Si parla di quasi 800.000 morti e danni per 4,2 trilioni di dollari causati da eventi meteorologici estremi in trent’anni, dal 1993 al 2022. In questo lasso di tempo sono aumentati il numero e l’intensità degli eventi meteorologici estremi (alluvioni, siccità, tempeste e ondate di calore), specie nei Paesi del sud del mondo. Tuttavia, colpisce il dato che riguarda alcuni Paesi europei che affacciano sul Mediterraneo, in particolare Italia – la più colpita tra i Paesi europei – Spagna e Grecia, tutti e tre entro i primi dieci posti dell’indice.
Dopo Dominica, Cina, Honduras e Birmania ecco dunque spiccare il Bel Paese nella triste classifica degli Stati più colpiti dalla crisi climatica, con 38mila morti (soprattutto nel 2003 e nel 2022) e danni per 60 miliardi di dollari.

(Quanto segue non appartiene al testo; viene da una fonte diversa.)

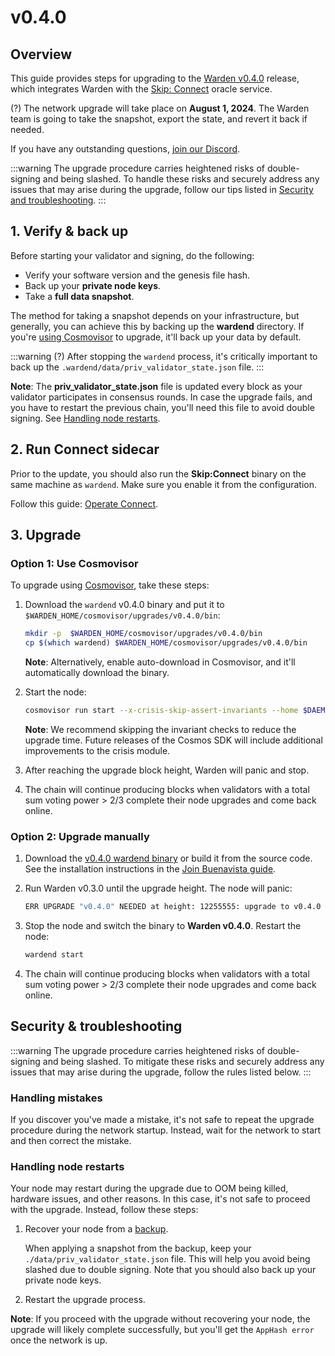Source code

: ﻿---
sidebar_position: 1
---

# v0.4.0

## Overview

This guide provides steps for upgrading to the [Warden v0.4.0](https://github.com/warden-protocol/wardenprotocol/releases/tag/v0.4.0) release, which integrates Warden with the [Skip: Connect](https://docs.skip.build/connect/introduction) oracle service.

(?) The network upgrade will take place on **August 1, 2024**. The Warden team is going to take the snapshot, export the state, and revert it back if needed.

If you have any outstanding questions, [join our Discord](https://discord.com/invite/warden).

:::warning
The upgrade procedure carries heightened risks of double-signing and being slashed. To handle these risks and securely address any issues that may arise during the upgrade, follow our tips listed in [Security and troubleshooting](#security--troubleshooting).
:::

## 1. Verify & back up

Before starting your validator and signing, do the following:

- Verify your software version and the genesis file hash.
- Back up your **private node keys**.
- Take a **full data snapshot**.

The method for taking a snapshot depends on your infrastructure, but generally, you can achieve this by backing up the **wardend** directory. If you're [using Cosmovisor](#option-2-use-cosmovisor) to upgrade, it'll back up your data by default.

:::warning
(?) After stopping the `wardend` process, it's critically important to back up the `.wardend/data/priv_validator_state.json` file.
:::

**Note**: The **priv_validator_state.json**  file is updated every block as your validator participates in consensus rounds. In case the upgrade fails, and you have to restart the previous chain, you'll need this file to avoid double signing. See [Handling node restarts](#handling-node-restarts).

## 2. Run Connect sidecar

Prior to the update, you should also run the **Skip:Connect** binary on the same machine as `wardend`. Make sure you enable it from the configuration.

Follow this guide: [Operate Connect](/operate-a-node/operate-connect).

## 3. Upgrade

### Option 1: Use Cosmovisor

To upgrade using [Cosmovisor](https://pkg.go.dev/cosmossdk.io/tools/cosmovisor), take these steps:

1. Download the `wardend` v0.4.0 binary and put it to `$WARDEN_HOME/cosmovisor/upgrades/v0.4.0/bin`:
    
    ```bash
    mkdir -p  $WARDEN_HOME/cosmovisor/upgrades/v0.4.0/bin
    cp $(which wardend) $WARDEN_HOME/cosmovisor/upgrades/v0.4.0/bin
    ```

    **Note**: Alternatively, enable auto-download in Cosmovisor, and it'll automatically download the binary.

2. Start the node:

    ```bash
    cosmovisor run start --x-crisis-skip-assert-invariants --home $DAEMON_HOME
    ```
    
    **Note**: We recommend skipping the invariant checks to reduce the upgrade time. Future releases of the Cosmos SDK will include additional improvements to the crisis module.

3. After reaching the upgrade block height, Warden will panic and stop.

4. The chain will continue producing blocks when validators with a total sum voting power > 2/3 complete their node upgrades and come back online.

### Option 2: Upgrade manually

1. Download the [v0.4.0 wardend binary](https://github.com/warden-protocol/wardenprotocol/releases/tag/v0.4.0) or build it from the source code. See the installation instructions in the [Join Buenavista guide](/operate-a-node/buenavista-testnet/join-buenavista#1-install).

2. Run Warden v0.3.0 until the upgrade height. The node will panic:

    ```bash
    ERR UPGRADE "v0.4.0" NEEDED at height: 12255555: upgrade to v0.4.0 and applying upgrade "v0.4.0" at     height: 12255555
    ```
3. Stop the node and switch the binary to **Warden v0.4.0**. Restart the node:  

    ```bash
    wardend start
    ```

4. The chain will continue producing blocks when validators with a total sum voting power > 2/3 complete their node upgrades and come back online.

## Security & troubleshooting

:::warning
The upgrade procedure carries heightened risks of double-signing and being slashed. To mitigate these risks and securely address any issues that may arise during the upgrade, follow the rules listed below.
:::

### Handling mistakes

If you discover you've made a mistake, it's not safe to repeat the upgrade procedure during the network startup. Instead, wait for the network to start and then correct the mistake.

### Handling node restarts

Your node may restart during the upgrade due to OOM being killed, hardware issues, and other reasons. In this case, it's not safe to proceed with the upgrade. Instead, follow these steps:

1. Recover your node from a [backup](#1-verify--back-up).  

    When applying a snapshot from the backup, keep your `./data/priv_validator_state.json` file. This will help you avoid being slashed due to double signing. Note that you should also back up your private node keys.

3. Restart the upgrade process.

**Note**: If you proceed with the upgrade without recovering your node, the upgrade will likely complete successfully, but you'll get the `AppHash error` once the network is up.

«I Paesi del Mediterraneo dimostrano di essere i più colpiti dagli eventi climatici estremi, il cui aumento in numero e intensità è legato alla crisi climatica – commenta Mariagrazia Midulla, responsabile Clima ed Energia del Wwf nazionale – Non solo: i Paesi del Nord del Mediterraneo stanno già soffrendo moltissimo, l’impatto di alluvioni e ondate di calore colpisce la popolazione e le attività economiche. Chi si illude che a soffrire per il cambiamento climatico saranno solo le future generazioni, non solo è un egoista contro-natura, visto che non protegge la propria prole e i propri discendenti, ma sbaglia di grosso. Ci auguriamo che questi dati inducano anche il Governo e il Parlamento italiani a prendere iniziative attive per rilanciare l’azione climatica in tutte le sedi, da quelle multilaterali al G7 e G20. E a fare la propria parte per abbattere le emissioni di gas serra, a partire da quelle provocate dai combustibili fossili e dalla deforestazione, e per cominciare ad attuare il Piano di adattamento. Molto importante, anche alla vigilia del proseguimento della COP16 sulla biodiversità a Roma, che vengano garantiti i soldi necessari per la transizione e si rendano disponibili i fondi necessari per aiutare il Sud del Mondo ad affrontare la crisi: quando parliamo di decine e decine di punti di PIL a rischio – con casi già oggi ancor più catastrofici – non c’è scusa che tenga».